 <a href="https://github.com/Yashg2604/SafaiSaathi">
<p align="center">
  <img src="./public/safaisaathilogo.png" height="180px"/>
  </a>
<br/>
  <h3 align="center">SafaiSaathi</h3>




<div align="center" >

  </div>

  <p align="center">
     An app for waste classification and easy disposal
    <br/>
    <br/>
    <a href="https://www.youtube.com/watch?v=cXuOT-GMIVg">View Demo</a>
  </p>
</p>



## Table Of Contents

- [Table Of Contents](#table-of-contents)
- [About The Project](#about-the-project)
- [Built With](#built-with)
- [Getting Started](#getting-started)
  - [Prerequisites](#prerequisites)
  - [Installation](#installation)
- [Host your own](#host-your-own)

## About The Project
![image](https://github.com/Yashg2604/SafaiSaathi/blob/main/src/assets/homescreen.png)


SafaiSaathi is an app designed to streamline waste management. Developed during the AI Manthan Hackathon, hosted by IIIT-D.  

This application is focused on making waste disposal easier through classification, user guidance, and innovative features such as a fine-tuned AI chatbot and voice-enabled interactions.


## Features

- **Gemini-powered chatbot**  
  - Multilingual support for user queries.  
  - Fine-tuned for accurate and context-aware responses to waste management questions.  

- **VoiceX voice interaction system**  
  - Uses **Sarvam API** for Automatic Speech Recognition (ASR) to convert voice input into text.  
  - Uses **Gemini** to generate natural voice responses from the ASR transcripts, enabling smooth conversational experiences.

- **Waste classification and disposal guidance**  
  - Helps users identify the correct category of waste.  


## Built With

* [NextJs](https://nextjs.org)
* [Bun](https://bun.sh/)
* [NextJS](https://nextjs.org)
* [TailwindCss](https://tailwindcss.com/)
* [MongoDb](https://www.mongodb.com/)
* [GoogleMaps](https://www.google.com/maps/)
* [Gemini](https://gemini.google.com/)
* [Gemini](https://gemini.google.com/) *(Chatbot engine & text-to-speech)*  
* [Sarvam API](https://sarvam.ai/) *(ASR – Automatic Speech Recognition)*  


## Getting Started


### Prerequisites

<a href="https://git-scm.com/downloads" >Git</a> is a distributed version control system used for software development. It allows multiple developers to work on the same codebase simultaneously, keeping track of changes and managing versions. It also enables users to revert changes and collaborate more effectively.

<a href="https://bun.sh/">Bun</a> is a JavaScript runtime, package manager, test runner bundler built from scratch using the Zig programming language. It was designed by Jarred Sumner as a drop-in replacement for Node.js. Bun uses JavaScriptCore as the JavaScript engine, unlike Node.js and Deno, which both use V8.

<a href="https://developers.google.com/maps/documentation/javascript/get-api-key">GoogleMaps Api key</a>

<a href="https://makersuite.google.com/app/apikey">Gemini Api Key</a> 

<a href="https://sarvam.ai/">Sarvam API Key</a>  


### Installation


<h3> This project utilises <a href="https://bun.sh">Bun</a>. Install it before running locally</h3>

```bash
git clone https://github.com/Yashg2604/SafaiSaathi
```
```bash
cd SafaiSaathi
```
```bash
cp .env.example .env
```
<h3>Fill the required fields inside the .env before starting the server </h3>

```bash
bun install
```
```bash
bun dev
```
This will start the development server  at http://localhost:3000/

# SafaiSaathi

★ ★ ★ ★

* _WORK ORDER_:
Word for word, transcribe the entire listing shown above.

* _TASK RESPONSE_:
 <a href="https://github.com/Yashg2604/SafaiSaathi">
<p align="center">
  <img src="./public/safaisaathilogo.png" height="180px"/>
  </a>
<br/>
  <h3 align="center">SafaiSaathi</h3>




<div align="center" >

  </div>

  <p align="center">
     An app for waste classification and easy disposal
    <br/>
    <br/>
    <a href="https://www.youtube.com/watch?v=cXuOT-GMIVg">View Demo</a>
  </p>
</p>



## Table Of Contents

- [Table Of Contents](#table-of-contents)
- [About The Project](#about-the-project)
- [Built With](#built-with)
- [Getting Started](#getting-started)
  - [Prerequisites](#prerequisites)
  - [Installation](#installation)
- [Host your own](#host-your-own)

## About The Project
![image](https://github.com/Yashg2604/SafaiSaathi/blob/main/src/assets/homescreen.png)


SafaiSaathi is an app designed to streamline waste management. Developed during the AI Manthan Hackathon, hosted by IIIT-D.  

This application is focused on making waste disposal easier through classification, user guidance, and innovative features such as a fine-tuned AI chatbot and voice-enabled interactions.


## Features

- **Gemini-powered chatbot**  
  - Multilingual support for user queries.  
  - Fine-tuned for accurate and context-aware responses to waste management questions.  

- **VoiceX voice interaction system**  
  - Uses **Sarvam API** for Automatic Speech Recognition (ASR) to convert voice input into text.  
  - Uses **Gemini** to generate natural voice responses from the ASR transcripts, enabling smooth conversational experiences.

- **Waste classification and disposal guidance**  
  - Helps users identify the correct category of waste.  


## Built With

* [NextJs](https://nextjs.org)
* [Bun](https://bun.sh/)
* [NextJS](https://nextjs.org)
* [TailwindCss](https://tailwindcss.com/)
* [MongoDb](https://www.mongodb.com/)
* [GoogleMaps](https://www.google.com/maps/)
* [Gemini](https://gemini.google.com/)
* [Gemini](https://gemini.google.com/) *(Chatbot engine & text-to-speech)*  
* [Sarvam API](https://sarvam.ai/) *(ASR – Automatic Speech Recognition)*  


## Getting Started


### Prerequisites

<a href="https://git-scm.com/downloads" >Git</a> is a distributed version control system used for software development. It allows multiple developers to work on the same codebase simultaneously, keeping track of changes and managing versions. It also enables users to revert changes and collaborate more effectively.

<a href="https://bun.sh/">Bun</a> is a JavaScript runtime, package manager, test runner bundler built from scratch using the Zig programming language. It was designed by Jarred Sumner as a drop-in replacement for Node.js. Bun uses JavaScriptCore as the JavaScript engine, unlike Node.js and Deno, which both use V8.

<a href="https://developers.google.com/maps/documentation/javascript/get-api-key">GoogleMaps Api key</a>

<a href="https://makersuite.google.com/app/apikey">Gemini Api Key</a> 

<a href="https://sarvam.ai/">Sarvam API Key</a>  


### Installation


<h3> This project utilises <a href="https://bun.sh">Bun</a>. Install it before running locally</h3>

```bash
git clone https://github.com/Yashg2604/SafaiSaathi
```
```bash
cd SafaiSaathi
```
```bash
cp .env.example .env
```
<h3>Fill the required fields inside the .env before starting the server </h3>

```bash
bun install
```
```bash
bun dev
```
This will start the development server  at http://localhost:3000/

# SafaiSaathi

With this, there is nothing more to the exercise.